The Colonel could not follow it all, but he understood enough to set a little spring of hope bubbling in his heart. The last terrible day had left its mark in his livid face and his hair, which was turning rapidly to grey. He might have been the father of the spruce well-preserved soldier who had paced with straight back and military stride up and down the saloon deck of the Korosko.
"That is excellent," said he. "But what are we to do about the three ladies?" The black soldier shrugged his shoulders. "Mefeesh!" said he. "One of them is old, and in any case there are plenty more women if we get back to Egypt. These will not come to any hurt, but they will be placed in the harem of the Khalifa."

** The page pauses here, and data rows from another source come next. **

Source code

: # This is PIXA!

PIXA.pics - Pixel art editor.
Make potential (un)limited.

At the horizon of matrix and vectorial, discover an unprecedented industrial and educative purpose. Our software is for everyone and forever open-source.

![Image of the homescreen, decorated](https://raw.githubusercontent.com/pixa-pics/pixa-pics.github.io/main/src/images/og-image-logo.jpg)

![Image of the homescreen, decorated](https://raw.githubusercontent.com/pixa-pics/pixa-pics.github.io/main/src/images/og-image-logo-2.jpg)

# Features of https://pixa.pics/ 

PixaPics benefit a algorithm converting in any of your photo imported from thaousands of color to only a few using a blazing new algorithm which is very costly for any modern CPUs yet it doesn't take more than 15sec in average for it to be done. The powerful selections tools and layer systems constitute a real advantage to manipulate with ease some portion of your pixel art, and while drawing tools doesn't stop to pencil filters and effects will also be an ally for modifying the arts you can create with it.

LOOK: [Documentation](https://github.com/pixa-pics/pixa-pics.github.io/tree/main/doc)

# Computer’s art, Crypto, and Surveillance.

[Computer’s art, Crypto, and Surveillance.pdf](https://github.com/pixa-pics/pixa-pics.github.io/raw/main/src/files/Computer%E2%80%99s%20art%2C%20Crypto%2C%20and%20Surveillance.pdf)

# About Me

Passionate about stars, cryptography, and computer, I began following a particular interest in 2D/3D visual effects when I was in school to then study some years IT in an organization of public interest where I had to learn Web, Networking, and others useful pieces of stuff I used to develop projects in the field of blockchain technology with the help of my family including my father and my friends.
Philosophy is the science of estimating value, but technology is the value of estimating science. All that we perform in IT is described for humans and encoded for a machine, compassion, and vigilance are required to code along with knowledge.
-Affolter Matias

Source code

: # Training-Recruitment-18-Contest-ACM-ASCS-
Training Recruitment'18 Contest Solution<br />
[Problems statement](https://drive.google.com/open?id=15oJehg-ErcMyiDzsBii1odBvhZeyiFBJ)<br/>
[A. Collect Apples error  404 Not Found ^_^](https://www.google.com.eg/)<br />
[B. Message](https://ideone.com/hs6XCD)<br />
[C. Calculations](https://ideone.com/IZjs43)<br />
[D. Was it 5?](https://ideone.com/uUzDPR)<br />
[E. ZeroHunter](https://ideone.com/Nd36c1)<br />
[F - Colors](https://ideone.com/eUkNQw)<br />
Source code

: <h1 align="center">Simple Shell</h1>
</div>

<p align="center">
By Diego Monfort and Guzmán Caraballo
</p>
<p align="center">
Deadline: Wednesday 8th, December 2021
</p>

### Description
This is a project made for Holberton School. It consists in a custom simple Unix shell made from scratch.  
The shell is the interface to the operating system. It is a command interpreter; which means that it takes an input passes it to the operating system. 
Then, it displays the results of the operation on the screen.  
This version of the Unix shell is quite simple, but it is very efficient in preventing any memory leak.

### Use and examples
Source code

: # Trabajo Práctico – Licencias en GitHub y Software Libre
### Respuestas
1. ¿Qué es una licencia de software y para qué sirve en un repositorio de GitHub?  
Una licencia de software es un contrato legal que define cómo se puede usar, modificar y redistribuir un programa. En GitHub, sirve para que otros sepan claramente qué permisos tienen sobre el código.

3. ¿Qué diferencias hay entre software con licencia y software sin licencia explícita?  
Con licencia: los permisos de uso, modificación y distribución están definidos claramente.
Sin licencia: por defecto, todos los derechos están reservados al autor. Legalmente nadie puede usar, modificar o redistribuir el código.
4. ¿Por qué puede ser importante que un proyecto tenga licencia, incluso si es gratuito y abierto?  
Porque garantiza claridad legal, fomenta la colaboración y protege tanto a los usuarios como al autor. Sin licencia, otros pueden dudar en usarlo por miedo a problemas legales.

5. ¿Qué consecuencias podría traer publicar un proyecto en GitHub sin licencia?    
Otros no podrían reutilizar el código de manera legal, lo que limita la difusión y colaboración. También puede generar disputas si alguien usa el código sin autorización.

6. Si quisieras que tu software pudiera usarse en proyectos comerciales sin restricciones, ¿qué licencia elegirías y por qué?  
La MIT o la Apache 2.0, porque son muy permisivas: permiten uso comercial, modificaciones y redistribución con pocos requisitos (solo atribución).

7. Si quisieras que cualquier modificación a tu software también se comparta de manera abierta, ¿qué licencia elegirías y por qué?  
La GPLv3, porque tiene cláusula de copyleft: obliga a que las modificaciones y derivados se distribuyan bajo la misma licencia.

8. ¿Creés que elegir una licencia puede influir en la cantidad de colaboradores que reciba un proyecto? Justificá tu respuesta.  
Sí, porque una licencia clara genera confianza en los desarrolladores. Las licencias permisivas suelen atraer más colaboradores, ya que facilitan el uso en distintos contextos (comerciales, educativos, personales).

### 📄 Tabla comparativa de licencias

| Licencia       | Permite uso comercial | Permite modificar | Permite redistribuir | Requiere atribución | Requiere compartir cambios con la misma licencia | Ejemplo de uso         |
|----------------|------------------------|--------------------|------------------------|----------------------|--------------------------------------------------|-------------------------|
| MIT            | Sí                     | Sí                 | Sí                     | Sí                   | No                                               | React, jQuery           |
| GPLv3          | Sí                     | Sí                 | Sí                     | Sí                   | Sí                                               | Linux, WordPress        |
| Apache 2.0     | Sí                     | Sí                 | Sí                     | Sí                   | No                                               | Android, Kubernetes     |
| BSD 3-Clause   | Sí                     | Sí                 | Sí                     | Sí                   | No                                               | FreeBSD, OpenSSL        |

"What you say is nonsense," said the Colonel sternly. "We shall take our women with us, or we shall not go at all."
"I think it is rather you who talk the thing without sense," the black man answered angrily. "How can you ask my companions and me to do that which must end in failure? For years we have waited for such a chance as this, and now that it has come, you wish us to throw it away owing to this foolishness about the women."
"What have we promised you if we come back to Egypt?" asked Cochrane.
"Two hundred Egyptian pounds and promotion in the army--all upon the word of an Englishman."
"Very good. Then you shall have three hundred each if you can make some new plan by which you can take the women with you."
Tippy Tilly scratched his woolly head in his perplexity.